The Broad Movement for Dignity and Justice reports that over the course of the day, many were injured, including one woman who was shot in the leg, the construction site for a community radio station was destroyed, and environmental defender, Celso Alberto Cabrera had his family home set on fire, his two children still inside. Members of the Tribal Council are said to have directly participated in the attack and to have made death threats against a number of community leaders. In one case, council member Kristian Medina told indigenous leader and environmental defender Angela Murillo that, “Today at 12 tonight we’re going to throw you out of your house and we’re going to burn it.” A video of some of the attack can be watched here.
It is reported that police arrived at midday to secure the safe passage of INMARE machinery. The police made no attempts to protect the victims of the attack or to secure medical attention for the injured. In some instances, police passively witnessed the assault of the environmental defenders and in others, directly participated in the violence. Furthermore, when Angela Murillo traveled to report the death threats made against her and other crimes, members of the Police Investigation Directorate (DPI in spanish) and the Ministerio Publico initially resisted receiving her complaint, only doing so after repeated requests from Ms. Murillo and those accompanying her. Over the years, the environmental defenders have on countless occasions denounced the ongoing persecution that they face. Authorities have yet to properly investigate and prosecute the vast majority of these crimes.
From the Lenca communities in Rio Blanco to the campesinos in the Aguan Valley, Honduran security forces demonstrate that they are more than capable of protecting, investigating and prosecuting when it is in the interest of economic stakeholders.

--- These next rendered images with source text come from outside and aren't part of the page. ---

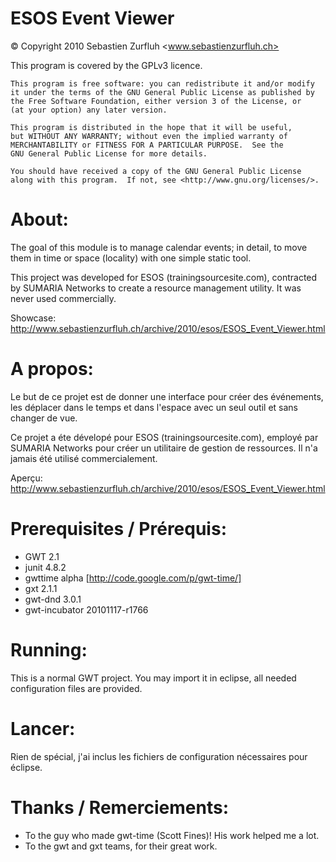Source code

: ESOS Event Viewer
=================
© Copyright 2010 Sebastien Zurfluh <www.sebastienzurfluh.ch>

This program is covered by the GPLv3 licence.

    This program is free software: you can redistribute it and/or modify
    it under the terms of the GNU General Public License as published by
    the Free Software Foundation, either version 3 of the License, or
    (at your option) any later version.

    This program is distributed in the hope that it will be useful,
    but WITHOUT ANY WARRANTY; without even the implied warranty of
    MERCHANTABILITY or FITNESS FOR A PARTICULAR PURPOSE.  See the
    GNU General Public License for more details.

    You should have received a copy of the GNU General Public License
    along with this program.  If not, see <http://www.gnu.org/licenses/>.


About:
====== 
The goal of this module is to manage calendar events; in detail, to move them
in time or space (locality) with one simple static tool.

This project was developed for ESOS (trainingsourcesite.com), contracted by
SUMARIA Networks to create a resource management utility.
It was never used commercially.

Showcase: http://www.sebastienzurfluh.ch/archive/2010/esos/ESOS_Event_Viewer.html

A propos:
=========

Le but de ce projet est de donner une interface pour créer des événements, 
les déplacer dans le temps et dans l'espace avec un seul outil et sans changer
de vue.

Ce projet a éte dévelopé pour ESOS (trainingsourcesite.com), employé par
SUMARIA Networks pour créer un utilitaire de gestion de ressources.
Il n'a jamais été utilisé commercialement.

Aperçu: http://www.sebastienzurfluh.ch/archive/2010/esos/ESOS_Event_Viewer.html


Prerequisites / Prérequis:
==========================
 + GWT 2.1
 + junit 4.8.2
 + gwttime alpha [http://code.google.com/p/gwt-time/]
 + gxt 2.1.1
 + gwt-dnd 3.0.1
 + gwt-incubator 20101117-r1766

Running:
========
This is a normal GWT project. You may import it in eclipse, all needed configuration files are provided.

Lancer:
=======
Rien de spécial, j'ai inclus les fichiers de configuration nécessaires pour éclipse.


Thanks / Remerciements:
=======================
 + To the guy who made gwt-time (Scott Fines)! His work helped me a lot.
 + To the gwt and gxt teams, for their great work.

Environmental and land defenders across Honduras have denounced the overwhelming shows of police and judicial force used to protect capital while they are left unprotected, their murders never brought to justice. This state of affairs is well established and has only worsened since the 2009 coup, as ever increasing levels of militarization and the steady weakening of oversight mechanisms and constitutional guarantees has opened the door for corruption and the collapse of rule of law.
Still, in an extraordinary show of courage, indigenous and environmental leaders continue to peacefully resist. This is certainly the case in San Francisco Locomapa where MADJ and the Consejo Preventivo continue to push forward despite the high level of threat. Over the last year, we have accompanied Tolupan community leaders as they began the construction of a community radio station (now destroyed) and organized communal subsistence initiatives. In March 2021, the Consejo Preventivo won a landmark court case, which affirmed the Tolupan people’s right to health and alimentation, resulting in the establishment of a permanent public health clinic for the Tolupan communities in the area. Now, we accompany them as they work to realize a project that would take trees downed by Hurricane Eta and Iota to build houses for community members in need, the project currently denied approval by the Honduran and tribal authorities.
Since the coup, the United States has been complicit in the deterioration of conditions for Honduran human rights defenders through its economic and political support for Honduran security forces. A growing contingent of Congress is now working to change that. Join them and stand with the Tolupan environmental defenders by supporting the Berta Caceres Act in the House of Representatives and the Honduran Human Rights and Anti-Corruption Act in the Senate, both of which calls for the suspension of U.S. security aid to Honduras until endemic impunity, corruption and human rights violations are addressed.